Lutheran Pastor Recalls Productive Life Stolen by Mental Illness

A Funeral Mass and Service of Holy Communion was held in Brooklyn's St. John-St. Matthew-Emanuel Lutheran Church two days before Christmas for the brilliant, NYC-born writer Ned Vizzini, who tragically leapt to his death last Thursday at age 32. Foremost on the mind of every speaker at the gorgeous tribute attended by perhaps four hundred people was the welfare of Vizzini's devoted teenaged readers, many of whom, like Vizzini himself, have struggled or been hospitalized with depression and mental illness. Reverend David Parsons was quick to clarify: "Ned didn't commit suicide. Mental illness took his life from him."

Vizzini's sister emphasized that it was important to Ned that his fans never lose hope. Ned was able to turn "demons into muses," she said, when he wrote the critically-acclaimed books "It's Kind of a Funny Story," and "Be More Chill." She praised him for his humor and his "emotional honesty." Vizzini's brother told charming, funny stories of childhood, described how Vizzini had been loving his Los Angeles screenwriting job, and expressed gratitude for his sibling's most important legacies--his ability to write about depression with grace and humor, and a toddler son, who didn't yet know what death was (which is as it should be, he said). Vizzini's god-mother also spoke, saying "Life is way bigger than any story we can tell about it." Most moving perhaps was the reading of the following passage (Matthew 6:25-29), which Vizzini once stated was of comfort to him in hard times.

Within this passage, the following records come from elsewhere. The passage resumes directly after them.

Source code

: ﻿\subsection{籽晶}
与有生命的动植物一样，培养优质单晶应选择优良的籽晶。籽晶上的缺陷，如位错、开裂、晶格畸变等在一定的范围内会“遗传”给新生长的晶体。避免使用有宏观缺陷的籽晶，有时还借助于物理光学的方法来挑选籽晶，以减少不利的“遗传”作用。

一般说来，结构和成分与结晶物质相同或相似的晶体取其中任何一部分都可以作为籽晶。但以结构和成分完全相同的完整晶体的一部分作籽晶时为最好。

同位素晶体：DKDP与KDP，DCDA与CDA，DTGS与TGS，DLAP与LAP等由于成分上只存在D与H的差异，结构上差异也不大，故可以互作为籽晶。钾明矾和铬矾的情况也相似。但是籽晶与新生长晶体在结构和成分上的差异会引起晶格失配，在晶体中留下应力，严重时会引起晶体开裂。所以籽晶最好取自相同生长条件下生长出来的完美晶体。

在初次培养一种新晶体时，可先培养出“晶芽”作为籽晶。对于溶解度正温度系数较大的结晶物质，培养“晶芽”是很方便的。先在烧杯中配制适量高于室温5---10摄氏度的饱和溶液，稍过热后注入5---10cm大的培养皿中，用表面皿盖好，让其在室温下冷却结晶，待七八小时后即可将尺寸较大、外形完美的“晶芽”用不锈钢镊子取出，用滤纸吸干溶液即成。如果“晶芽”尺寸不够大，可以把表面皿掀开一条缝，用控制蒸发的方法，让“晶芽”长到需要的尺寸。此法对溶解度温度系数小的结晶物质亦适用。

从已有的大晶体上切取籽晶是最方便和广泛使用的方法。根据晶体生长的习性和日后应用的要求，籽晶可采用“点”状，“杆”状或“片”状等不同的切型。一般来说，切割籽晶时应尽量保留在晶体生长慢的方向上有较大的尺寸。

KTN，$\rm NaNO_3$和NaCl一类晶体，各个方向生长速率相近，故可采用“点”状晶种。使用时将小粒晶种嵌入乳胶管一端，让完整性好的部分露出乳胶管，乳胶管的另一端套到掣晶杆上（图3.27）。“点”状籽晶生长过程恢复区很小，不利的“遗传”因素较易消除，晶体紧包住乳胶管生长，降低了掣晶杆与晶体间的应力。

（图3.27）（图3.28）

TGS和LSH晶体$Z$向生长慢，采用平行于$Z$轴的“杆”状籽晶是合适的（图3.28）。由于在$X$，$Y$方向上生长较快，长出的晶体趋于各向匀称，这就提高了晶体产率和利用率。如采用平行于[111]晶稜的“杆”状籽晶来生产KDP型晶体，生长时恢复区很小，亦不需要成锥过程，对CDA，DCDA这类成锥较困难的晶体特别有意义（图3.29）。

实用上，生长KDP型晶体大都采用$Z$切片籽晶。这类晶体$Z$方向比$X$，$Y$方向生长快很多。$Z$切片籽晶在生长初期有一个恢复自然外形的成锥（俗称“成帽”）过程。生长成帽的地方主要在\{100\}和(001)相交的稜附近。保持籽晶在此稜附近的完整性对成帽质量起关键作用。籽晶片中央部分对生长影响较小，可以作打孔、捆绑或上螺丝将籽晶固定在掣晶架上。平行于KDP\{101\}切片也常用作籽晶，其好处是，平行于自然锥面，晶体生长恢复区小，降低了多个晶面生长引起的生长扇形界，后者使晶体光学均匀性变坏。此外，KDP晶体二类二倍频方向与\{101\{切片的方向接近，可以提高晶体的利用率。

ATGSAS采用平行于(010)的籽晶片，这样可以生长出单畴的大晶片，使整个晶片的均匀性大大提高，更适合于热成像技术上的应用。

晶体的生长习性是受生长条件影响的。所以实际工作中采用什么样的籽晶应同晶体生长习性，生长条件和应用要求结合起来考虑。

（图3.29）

25 “Therefore I tell you, do not worry about your life, what you will eat or what you will drink, or about your body, what you will wear. Is not life more than food, and the body more than clothing? 26 Look at the birds of the air; they neither sow nor reap nor gather into barns, and yet your heavenly Father feeds them. Are you not of more value than they? 27 And can any of you by worrying add a single hour to your span of life? 28 And why do you worry about clothing? Consider the lilies of the field, how they grow; they neither toil nor spin, 29 yet I tell you, even Solomon in all his glory was not clothed like one of these."

Also read: This passage from Walt Whitman's "Leaves of Grass." Psalm 77 and Romans 8:31-35, 37-39. Hymns selected: Shall We Gather at the River? and Softly and Tenderly Jesus is Calling.